Nella liturgia ogni preghiera cristiana trova la sua sorgente e il suo termine»
(n. 1073). Vorrei che ci chiedessimo: nella mia vita, riservo uno spazio
sufficiente alla preghiera e, soprattutto, che posto ha nel mio rapporto
con Dio la preghiera liturgica, specie la Santa Messa, come partecipazione
alla preghiera comune del Corpo di Cristo che è la Chiesa? Nel rispondere
a questa domanda dobbiamo ricordare anzitutto che la preghiera è la relazione
vivente dei figli di Dio con il loro Padre infinitamente buono, con il
Figlio suo Gesù Cristo e con lo Spirito Santo (cfr ibid., 2565). Quindi la
vita di preghiera consiste nell’essere abitualmente alla presenza di Dio e
averne coscienza, nel vivere in relazione con Dio come si vivono i rapporti
abituali della nostra vita, quelli con i familiari più cari, con i veri amici; anzi
quella con il Signore è la relazione che dona luce a tutte le altre nostre
relazioni. Questa comunione di vita con Dio, Uno e Trino, è possibile perché
per mezzo del Battesimo siamo stati inseriti in Cristo, abbiamo iniziato
ad essere una sola cosa con Lui (cfr Rm 6,5).

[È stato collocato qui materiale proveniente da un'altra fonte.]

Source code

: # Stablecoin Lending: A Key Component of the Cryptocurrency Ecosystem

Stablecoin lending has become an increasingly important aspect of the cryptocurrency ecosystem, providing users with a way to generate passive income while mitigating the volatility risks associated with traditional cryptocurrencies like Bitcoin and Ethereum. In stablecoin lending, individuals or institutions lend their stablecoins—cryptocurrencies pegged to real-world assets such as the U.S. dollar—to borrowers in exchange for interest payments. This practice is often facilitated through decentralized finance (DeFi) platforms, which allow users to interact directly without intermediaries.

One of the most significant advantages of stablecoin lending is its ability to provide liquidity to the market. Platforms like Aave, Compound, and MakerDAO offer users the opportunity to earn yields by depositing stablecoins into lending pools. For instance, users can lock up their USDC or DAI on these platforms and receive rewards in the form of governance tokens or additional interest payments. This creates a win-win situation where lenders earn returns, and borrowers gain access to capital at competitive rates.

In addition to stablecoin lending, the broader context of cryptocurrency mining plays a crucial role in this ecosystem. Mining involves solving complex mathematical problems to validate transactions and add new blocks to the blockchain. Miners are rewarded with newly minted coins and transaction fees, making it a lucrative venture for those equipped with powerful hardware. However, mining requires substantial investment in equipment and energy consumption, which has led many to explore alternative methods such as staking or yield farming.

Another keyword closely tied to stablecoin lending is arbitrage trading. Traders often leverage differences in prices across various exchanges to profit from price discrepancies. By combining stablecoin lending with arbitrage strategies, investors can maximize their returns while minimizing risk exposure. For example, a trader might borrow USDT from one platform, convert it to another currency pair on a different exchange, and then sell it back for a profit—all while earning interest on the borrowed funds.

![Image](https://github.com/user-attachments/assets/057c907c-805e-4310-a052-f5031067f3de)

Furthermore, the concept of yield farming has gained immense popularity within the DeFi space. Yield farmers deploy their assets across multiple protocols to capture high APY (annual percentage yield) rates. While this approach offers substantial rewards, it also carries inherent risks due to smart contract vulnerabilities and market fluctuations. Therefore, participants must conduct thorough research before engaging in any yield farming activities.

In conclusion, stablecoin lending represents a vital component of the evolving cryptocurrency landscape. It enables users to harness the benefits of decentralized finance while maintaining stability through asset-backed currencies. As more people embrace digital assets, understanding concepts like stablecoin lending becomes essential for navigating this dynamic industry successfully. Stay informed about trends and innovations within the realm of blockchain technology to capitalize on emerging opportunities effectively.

In effetti, solo in Cristo possiamo dialogare con Dio Padre come figli, altrimenti non è possibile, ma in
comunione col Figlio possiamo anche dire noi come ha detto Lui: «Abbà». In
comunione con Cristo possiamo conoscere Dio come Padre vero
(cfr Mt 11,27). Per questo la preghiera cristiana consiste nel guardare costantemente
e in maniera sempre nuova a Cristo, parlare con Lui, stare in silenzio
con Lui, ascoltarlo, agire e soffrire con Lui. Il cristiano riscopre la sua vera
identità in Cristo, «primogenito di ogni creatura», nel quale sussistono tutte
le cose (cfr Col 1,15ss). Nell’identificarmi con Lui, nell’essere una cosa sola
con Lui, riscopro la mia identità personale, quella di vero figlio che guarda a
Dio come a un Padre pieno di amore. Ma non dimentichiamo: Cristo lo scopriamo,
lo conosciamo come Persona vivente, nella Chiesa. Essa è il «suo
Corpo». Tale corporeità può essere compresa a partire dalle parole bibliche
sull’uomo e sulla donna: i due saranno una carne sola
(cfr Gn 2,24; Ef 5,30ss.; 1 Cor 6,16s). Il legame inscindibile tra Cristo e la
Chiesa, attraverso la forza unificante dell’amore, non annulla il «tu» e l’«io»,
bensì li innalza alla loro unità più profonda. Trovare la propria identità in
Cristo significa giungere a una comunione con Lui, che non mi annulla, ma
mi eleva alla dignità più alta, quella di figlio di Dio in Cristo: «la storia
d’amore tra Dio e l’uomo consiste appunto nel fatto che questa comunione di
volontà cresce in comunione di pensiero e di sentimento e, così, il nostro volere
e la volontà di Dio coincidono sempre di più» (Enc. Deus caritas est,
17). Pregare significa elevarsi all’altezza di Dio, mediante una necessaria
graduale trasformazione del nostro essere. Così, partecipando alla liturgia,
facciamo nostra la lingua della madre Chiesa, apprendiamo a parlare in essa
e per essa. Naturalmente, come ho già detto, questo avviene in modo graduale,
poco a poco. Devo immergermi progressivamente nelle parole della Chiesa,
con la mia preghiera, con la mia vita, con la mia sofferenza, con la mia
gioia, con il mio pensiero. E’ un cammino che ci trasforma.